**Work request:** Scan the material and copy out each line where the word "Gottlob" occurs.

####

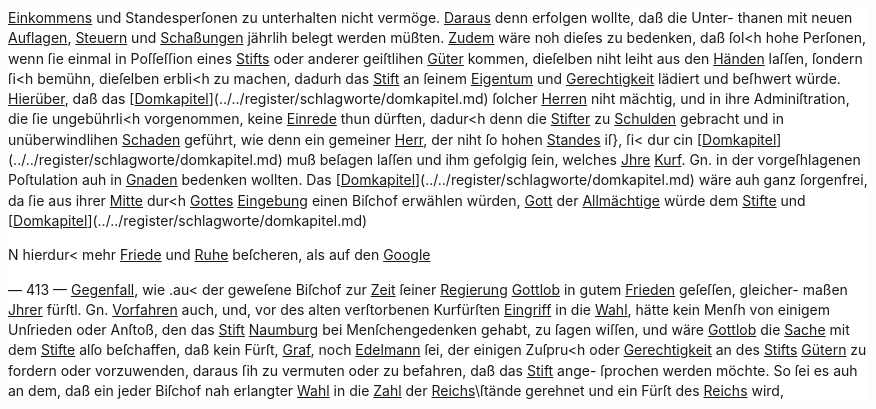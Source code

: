 [Einkommens](../../register/worte/einkommens.md) und Standesperſonen zu unterhalten nicht
vermöge. [Daraus](../../register/worte/daraus.md) denn erfolgen wollte, daß die Unter-
thanen mit neuen [Auflagen](../../register/worte/auflagen.md), [Steuern](../../register/worte/steuern.md) und [Schaßungen](../../register/worte/schaßungen.md)
jährlih belegt werden müßten. [Zudem](../../register/worte/zudem.md) wäre noh dieſes
zu bedenken, daß ſol<h hohe Perſonen, wenn ſie einmal
in Poſſeſſion eines [Stifts](../../register/worte/stifts.md) oder anderer geiſtlihen [Güter](../../register/worte/güter.md)
kommen, dieſelben niht leiht aus den [Händen](../../register/worte/händen.md) laſſen,
ſondern ſi<h bemühn, dieſelben erbli<h zu machen, dadurh
das [Stift](../../register/worte/stift.md) an ſeinem [Eigentum](../../register/worte/eigentum.md) und [Gerechtigkeit](../../register/worte/gerechtigkeit.md) lädiert
und beſhwert würde. [Hierüber](../../register/worte/hierüber.md), daß das [[Domkapitel](../../register/worte/domkapitel.md)](../../register/schlagworte/domkapitel.md)
ſolcher [Herren](../../register/worte/herren.md) niht mächtig, und in ihre Adminiſtration,
die ſie ungebührli<h vorgenommen, keine [Einrede](../../register/worte/einrede.md) thun
dürften, dadur<h denn die [Stifter](../../register/worte/stifter.md) zu [Schulden](../../register/orte/schulden.md) gebracht
und in unüberwindlihen [Schaden](../../register/worte/schaden.md) geführt, wie denn ein
gemeiner [Herr](../../register/worte/herr.md), der niht ſo hohen [Standes](../../register/worte/standes.md) iſ}, ſi< dur
cin [[Domkapitel](../../register/worte/domkapitel.md)](../../register/schlagworte/domkapitel.md) muß beſagen laſſen und ihm gefolgig ſein,
welches [Jhre](../../register/worte/jhre.md) [Kurf](../../register/orte/kurf.md). Gn. in der vorgeſhlagenen Poſtulation
auh in [Gnaden](../../register/orte/gnaden.md) bedenken wollten. Das [[Domkapitel](../../register/worte/domkapitel.md)](../../register/schlagworte/domkapitel.md)
wäre auh ganz ſorgenfrei, da ſie aus ihrer [Mitte](../../register/worte/mitte.md)
dur<h [Gottes](../../register/worte/gottes.md) [Eingebung](../../register/worte/eingebung.md) einen Biſchof erwählen würden,
[Gott](../../register/orte/gott.md) der [Allmächtige](../../register/worte/allmächtige.md) würde dem [Stifte](../../register/worte/stifte.md) und [[Domkapitel](../../register/worte/domkapitel.md)](../../register/schlagworte/domkapitel.md)

N hierdur< mehr [Friede](../../register/worte/friede.md) und [Ruhe](../../register/worte/ruhe.md) beſcheren, als auf den
[Google](../../register/worte/google.md)


— 413 —
[Gegenfall](../../register/worte/gegenfall.md), wie .au< der geweſene Biſchof zur [Zeit](../../register/orte/zeit.md) ſeiner
[Regierung](../../register/worte/regierung.md) [Gottlob](../../register/worte/gottlob.md) in gutem [Frieden](../../register/worte/frieden.md) geſeſſen, gleicher-
maßen [Jhrer](../../register/orte/jhrer.md) fürſtl. Gn. [Vorfahren](../../register/worte/vorfahren.md) auch, und, vor des
alten verſtorbenen Kurfürſten [Eingriff](../../register/worte/eingriff.md) in die [Wahl](../../register/worte/wahl.md),
hätte kein Menſh von einigem Unſrieden oder Anſtoß,
den das [Stift](../../register/worte/stift.md) [Naumburg](../../register/orte/naumburg.md) bei Menſchengedenken gehabt,
zu ſagen wiſſen, und wäre [Gottlob](../../register/worte/gottlob.md) die [Sache](../../register/worte/sache.md) mit
dem [Stifte](../../register/worte/stifte.md) alſo beſchaffen, daß kein Fürſt, [Graf](../../register/worte/graf.md), noch
[Edelmann](../../register/worte/edelmann.md) ſei, der einigen Zuſpru<h oder [Gerechtigkeit](../../register/worte/gerechtigkeit.md)
an des [Stifts](../../register/worte/stifts.md) [Gütern](../../register/worte/gütern.md) zu fordern oder vorzuwenden, daraus
ſih zu vermuten oder zu befahren, daß das [Stift](../../register/worte/stift.md) ange-
ſprochen werden möchte. So ſei es auh an dem, daß
ein jeder Biſchof nah erlangter [Wahl](../../register/worte/wahl.md) in die [Zahl](../../register/worte/zahl.md) der
[Reichs](../../register/worte/reichs.md)\ſtände gerehnet und ein Fürſt des [Reichs](../../register/worte/reichs.md) wird,
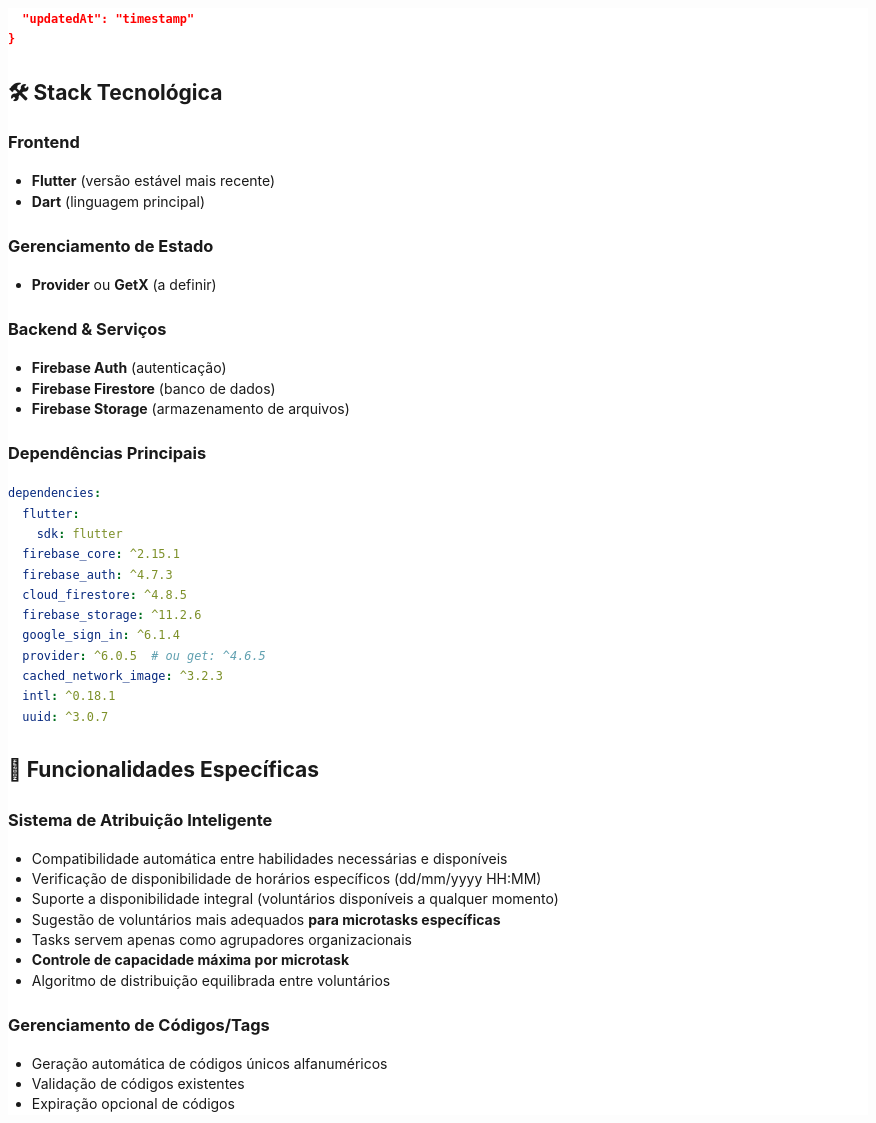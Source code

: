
 ```json
  "updatedAt": "timestamp"
}
```

## 🛠️ Stack Tecnológica

### Frontend
- **Flutter** (versão estável mais recente)
- **Dart** (linguagem principal)

### Gerenciamento de Estado
- **Provider** ou **GetX** (a definir)

### Backend & Serviços
- **Firebase Auth** (autenticação)
- **Firebase Firestore** (banco de dados)
- **Firebase Storage** (armazenamento de arquivos)

### Dependências Principais
```yaml
dependencies:
  flutter:
    sdk: flutter
  firebase_core: ^2.15.1
  firebase_auth: ^4.7.3
  cloud_firestore: ^4.8.5
  firebase_storage: ^11.2.6
  google_sign_in: ^6.1.4
  provider: ^6.0.5  # ou get: ^4.6.5
  cached_network_image: ^3.2.3
  intl: ^0.18.1
  uuid: ^3.0.7
```

## 🔧 Funcionalidades Específicas

### Sistema de Atribuição Inteligente
- Compatibilidade automática entre habilidades necessárias e disponíveis
- Verificação de disponibilidade de horários específicos (dd/mm/yyyy HH:MM)
- Suporte a disponibilidade integral (voluntários disponíveis a qualquer momento)
- Sugestão de voluntários mais adequados **para microtasks específicas**
- Tasks servem apenas como agrupadores organizacionais
- **Controle de capacidade máxima por microtask**
- Algoritmo de distribuição equilibrada entre voluntários

### Gerenciamento de Códigos/Tags
- Geração automática de códigos únicos alfanuméricos
- Validação de códigos existentes
- Expiração opcional de códigos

####

**Solution below:**
[Regierung](../../register/worte/regierung.md) [Gottlob](../../register/worte/gottlob.md) in gutem [Frieden](../../register/worte/frieden.md) geſeſſen, gleicher-
zu ſagen wiſſen, und wäre [Gottlob](../../register/worte/gottlob.md) die [Sache](../../register/worte/sache.md) mit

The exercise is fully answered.